The decision of the Court leaves no doubt to the importance of having a properly drafted dispute resolution clause in a contract, especially when dealing with transnational counterparts.

If the parties in the case at hand would have included such a clause in their agreements, i.e. choosing the courts of Connecticut as the forum to resolve any dispute arising between them, the court would have had no choice but to hear the case.

Equally, if not more, important are the choice of law clauses when the parties to a contract belong to different jurisdictions.

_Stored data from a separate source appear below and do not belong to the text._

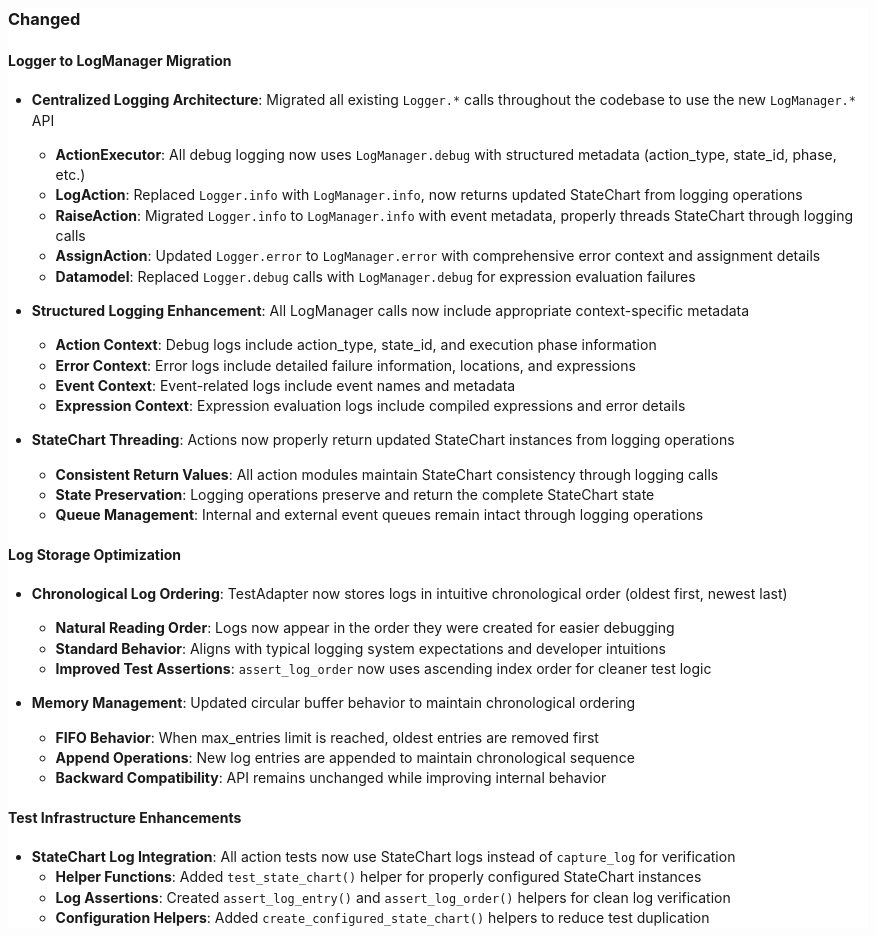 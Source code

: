 ### Changed

#### Logger to LogManager Migration

- **Centralized Logging Architecture**: Migrated all existing `Logger.*` calls throughout the codebase to use the new `LogManager.*` API
  - **ActionExecutor**: All debug logging now uses `LogManager.debug` with structured metadata (action_type, state_id, phase, etc.)
  - **LogAction**: Replaced `Logger.info` with `LogManager.info`, now returns updated StateChart from logging operations
  - **RaiseAction**: Migrated `Logger.info` to `LogManager.info` with event metadata, properly threads StateChart through logging calls
  - **AssignAction**: Updated `Logger.error` to `LogManager.error` with comprehensive error context and assignment details  
  - **Datamodel**: Replaced `Logger.debug` calls with `LogManager.debug` for expression evaluation failures

- **Structured Logging Enhancement**: All LogManager calls now include appropriate context-specific metadata
  - **Action Context**: Debug logs include action_type, state_id, and execution phase information
  - **Error Context**: Error logs include detailed failure information, locations, and expressions
  - **Event Context**: Event-related logs include event names and metadata
  - **Expression Context**: Expression evaluation logs include compiled expressions and error details

- **StateChart Threading**: Actions now properly return updated StateChart instances from logging operations
  - **Consistent Return Values**: All action modules maintain StateChart consistency through logging calls
  - **State Preservation**: Logging operations preserve and return the complete StateChart state
  - **Queue Management**: Internal and external event queues remain intact through logging operations

#### Log Storage Optimization

- **Chronological Log Ordering**: TestAdapter now stores logs in intuitive chronological order (oldest first, newest last)
  - **Natural Reading Order**: Logs now appear in the order they were created for easier debugging
  - **Standard Behavior**: Aligns with typical logging system expectations and developer intuitions
  - **Improved Test Assertions**: `assert_log_order` now uses ascending index order for cleaner test logic

- **Memory Management**: Updated circular buffer behavior to maintain chronological ordering
  - **FIFO Behavior**: When max_entries limit is reached, oldest entries are removed first
  - **Append Operations**: New log entries are appended to maintain chronological sequence
  - **Backward Compatibility**: API remains unchanged while improving internal behavior

#### Test Infrastructure Enhancements  

- **StateChart Log Integration**: All action tests now use StateChart logs instead of `capture_log` for verification
  - **Helper Functions**: Added `test_state_chart()` helper for properly configured StateChart instances
  - **Log Assertions**: Created `assert_log_entry()` and `assert_log_order()` helpers for clean log verification
  - **Configuration Helpers**: Added `create_configured_state_chart()` helpers to reduce test duplication
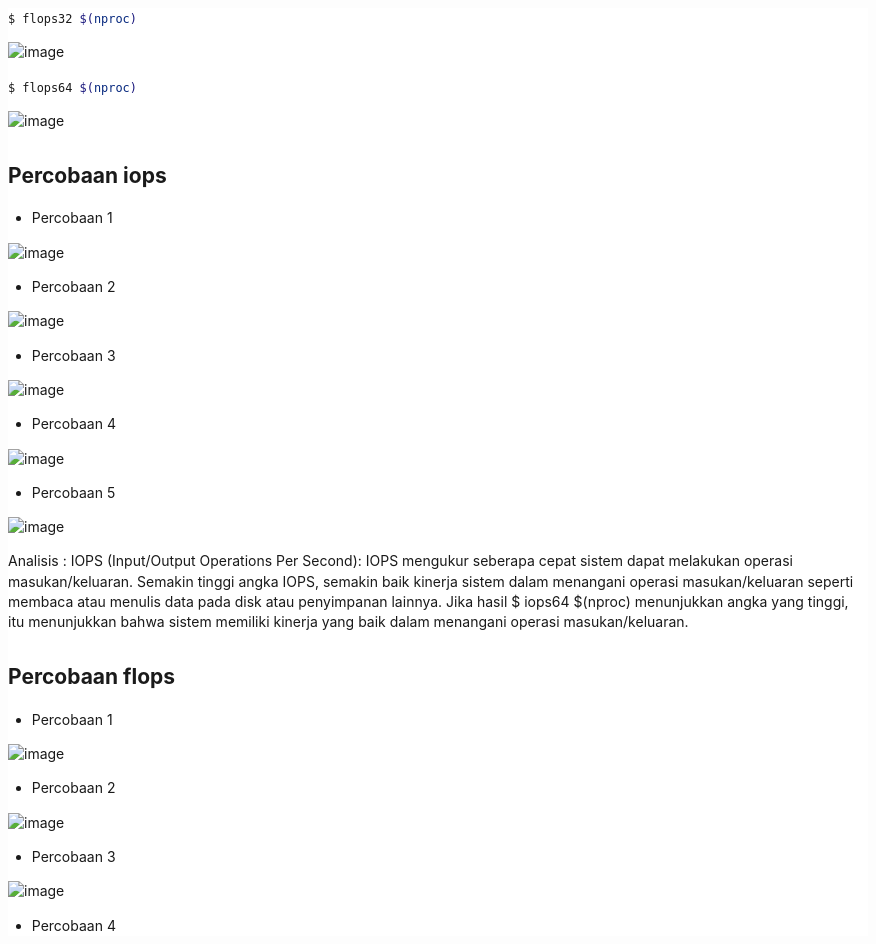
 ```sh
$ flops32 $(nproc)
```
<img width="600" alt="image" src="https://github.com/qyuzies7/SysOP24-3123521029/assets/149217967/01f8eb30-d42c-49ac-bc8d-beee02d26cbd">


```sh
$ flops64 $(nproc)
```
<img width="600" alt="image" src="https://github.com/qyuzies7/SysOP24-3123521029/assets/149217967/8eeccd3a-d4c6-4a83-b46e-6bb84a30a18f">


## Percobaan iops
- Percobaan 1

<img width="600" alt="image" src="https://github.com/qyuzies7/SysOP24-3123521029/assets/149217967/dd65dd41-eb61-4ee5-a94e-c3b9490913b5">

- Percobaan 2

<img width="600" alt="image" src="https://github.com/qyuzies7/SysOP24-3123521029/assets/149217967/fe89a104-f439-4dce-af3a-ee08a7525f1f">

- Percobaan 3

<img width="600" alt="image" src="https://github.com/qyuzies7/SysOP24-3123521029/assets/149217967/1e28c0d5-d2ec-4fb1-a268-9a80bcff4f75">

- Percobaan 4

<img width="600" alt="image" src="https://github.com/qyuzies7/SysOP24-3123521029/assets/149217967/4face27d-6988-4570-9897-8e0e01c8eb78">

- Percobaan 5

<img width="600" alt="image" src="https://github.com/qyuzies7/SysOP24-3123521029/assets/149217967/138b5b3a-e814-4871-8606-7bf8f6550fe5">

Analisis : IOPS (Input/Output Operations Per Second): IOPS mengukur seberapa cepat sistem dapat melakukan operasi masukan/keluaran. Semakin tinggi angka IOPS, semakin baik kinerja sistem dalam menangani operasi masukan/keluaran seperti membaca atau menulis data pada disk atau penyimpanan lainnya. Jika hasil $ iops64 $(nproc) menunjukkan angka yang tinggi, itu menunjukkan bahwa sistem memiliki kinerja yang baik dalam menangani operasi masukan/keluaran.

## Percobaan flops
- Percobaan 1

<img width="600" alt="image" src="https://github.com/qyuzies7/SysOP24-3123521029/assets/149217967/8eeccd3a-d4c6-4a83-b46e-6bb84a30a18f">

- Percobaan 2

<img width="600" alt="image" src="https://github.com/qyuzies7/SysOP24-3123521029/assets/149217967/d5a78ce6-2cca-4025-b330-1ec50be884ae">

- Percobaan 3

<img width="600" alt="image" src="https://github.com/qyuzies7/SysOP24-3123521029/assets/149217967/35d0365f-5700-414f-b400-a8aa3df48978">

- Percobaan 4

Usually, the party with the most substantial commercial power will be able to have the law of its jurisdiction as the law applicable to the agreement. However, in certain instances, the parties are able to compromise to the law of a third country, which is usually a law sophisticated enough for that particular transaction. However, even in such instances, the clauses need to be drafted in order not to clash with the conflict of laws (a/k/a the private international law rules) of the forum. Indeed, if a choice of law clause is not properly drafted, it could lead the court (or the arbitral tribunal) to apply a law that was not the one chosen by the parties because of the applicable conflict of laws provisions.